▶ [Rendered images with source text]
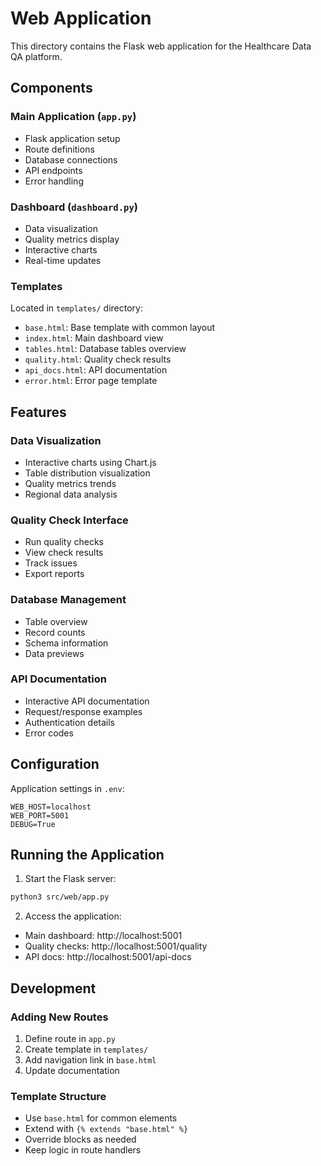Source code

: # Web Application

This directory contains the Flask web application for the Healthcare Data QA platform.

## Components

### Main Application (`app.py`)
- Flask application setup
- Route definitions
- Database connections
- API endpoints
- Error handling

### Dashboard (`dashboard.py`)
- Data visualization
- Quality metrics display
- Interactive charts
- Real-time updates

### Templates
Located in `templates/` directory:
- `base.html`: Base template with common layout
- `index.html`: Main dashboard view
- `tables.html`: Database tables overview
- `quality.html`: Quality check results
- `api_docs.html`: API documentation
- `error.html`: Error page template

## Features

### Data Visualization
- Interactive charts using Chart.js
- Table distribution visualization
- Quality metrics trends
- Regional data analysis

### Quality Check Interface
- Run quality checks
- View check results
- Track issues
- Export reports

### Database Management
- Table overview
- Record counts
- Schema information
- Data previews

### API Documentation
- Interactive API documentation
- Request/response examples
- Authentication details
- Error codes

## Configuration

Application settings in `.env`:
```
WEB_HOST=localhost
WEB_PORT=5001
DEBUG=True
```

## Running the Application

1. Start the Flask server:
```bash
python3 src/web/app.py
```

2. Access the application:
- Main dashboard: http://localhost:5001
- Quality checks: http://localhost:5001/quality
- API docs: http://localhost:5001/api-docs

## Development

### Adding New Routes
1. Define route in `app.py`
2. Create template in `templates/`
3. Add navigation link in `base.html`
4. Update documentation

### Template Structure
- Use `base.html` for common elements
- Extend with `{% extends "base.html" %}`
- Override blocks as needed
- Keep logic in route handlers
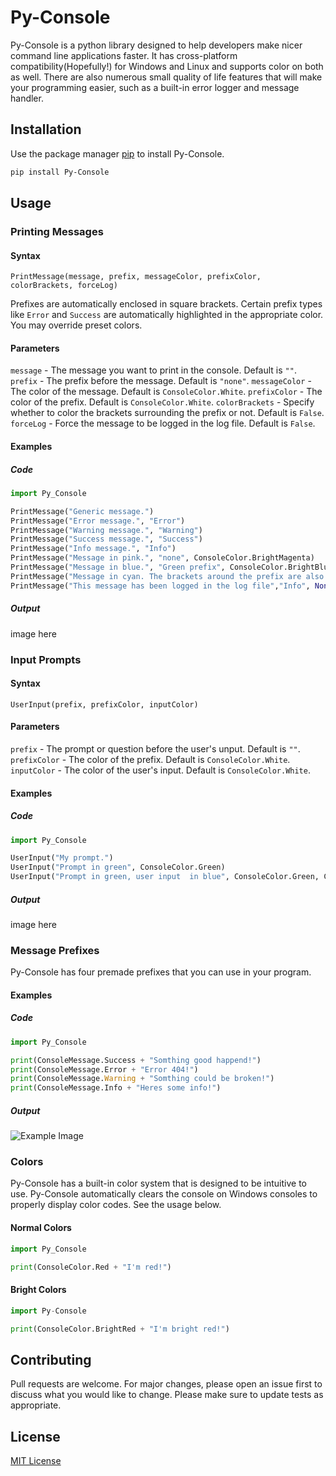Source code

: 
# Py-Console
Py-Console is a python library designed to help developers make nicer command line applications faster. It has cross-platform compatibility(Hopefully!) for Windows and Linux and supports color on both as well. There are also numerous small quality of life features that will make your programming easier, such as a built-in error logger and message handler.

## Installation
Use the package manager [pip](https://pip.pypa.io/en/stable/) to install Py-Console. 
```bash
pip install Py-Console
```

## Usage
### Printing Messages
#### Syntax
`PrintMessage(message, prefix, messageColor, prefixColor, colorBrackets, forceLog)`

Prefixes are automatically enclosed in square brackets.
Certain prefix types like `Error` and `Success` are automatically highlighted in the appropriate color.
You may override preset colors.

#### Parameters
`message` - The message you want to print in the console. Default is `""`.
`prefix` - The prefix before the message. Default is `"none"`.
`messageColor` - The color of the message. Default is `ConsoleColor.White`.
`prefixColor` - The color of the prefix. Default is `ConsoleColor.White`.
`colorBrackets` - Specify whether to color the brackets surrounding the prefix or not. Default is `False`.
`forceLog` - Force the message to be logged in the log file. Default is `False`.

#### Examples
##### Code
```python
import Py_Console

PrintMessage("Generic message.")
PrintMessage("Error message.", "Error")
PrintMessage("Warning message.", "Warning")
PrintMessage("Success message.", "Success")
PrintMessage("Info message.", "Info")
PrintMessage("Message in pink.", "none", ConsoleColor.BrightMagenta)
PrintMessage("Message in blue.", "Green prefix", ConsoleColor.BrightBlue, ConsoleColor.Green)
PrintMessage("Message in cyan. The brackets around the prefix are also colored", "Custom Prefix", ConsoleColor.BrightCyan, ConsoleColor.Red, True)
PrintMessage("This message has been logged in the log file","Info", None, None, False, True)
```

##### Output
image here

### Input Prompts
#### Syntax
`UserInput(prefix, prefixColor, inputColor)`

#### Parameters
`prefix` - The prompt or question before the user's unput. Default is `""`.
`prefixColor` - The color of the prefix. Default is `ConsoleColor.White`.
`inputColor` - The color of the user's input. Default is `ConsoleColor.White`.

#### Examples
##### Code
```python
import Py_Console

UserInput("My prompt.")
UserInput("Prompt in green", ConsoleColor.Green)
UserInput("Prompt in green, user input  in blue", ConsoleColor.Green, ConsoleColor.Blue)
```

##### Output
image here

### Message Prefixes
Py-Console has four premade prefixes that you can use in your program.

#### Examples
##### Code
```python
import Py_Console

print(ConsoleMessage.Success + "Somthing good happend!")
print(ConsoleMessage.Error + "Error 404!")
print(ConsoleMessage.Warning + "Somthing could be broken!")
print(ConsoleMessage.Info + "Heres some info!")
```

##### Output
![Example Image](https://i.imgur.com/CO7ektk.png "Example Image")

### Colors
Py-Console has a built-in color system that is designed to be intuitive to use. Py-Console automatically clears the console on Windows consoles to properly display color codes. See the usage below.

#### Normal Colors
```python
import Py_Console

print(ConsoleColor.Red + "I'm red!")
```

#### Bright Colors
```python
import Py-Console

print(ConsoleColor.BrightRed + "I'm bright red!")
```

## Contributing
Pull requests are welcome. For major changes, please open an issue first to discuss what you would like to change.
Please make sure to update tests as appropriate.

## License
[MIT License](https://choosealicense.com/licenses/mit/)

▶ [PROBLEM] Take the entries above and copy out all lines with the string "html".

▶ [SOLUTION]
- `base.html`: Base template with common layout
- `index.html`: Main dashboard view
- `tables.html`: Database tables overview
- `quality.html`: Quality check results
- `api_docs.html`: API documentation
- `error.html`: Error page template
3. Add navigation link in `base.html`
- Use `base.html` for common elements
- Extend with `{% extends "base.html" %}`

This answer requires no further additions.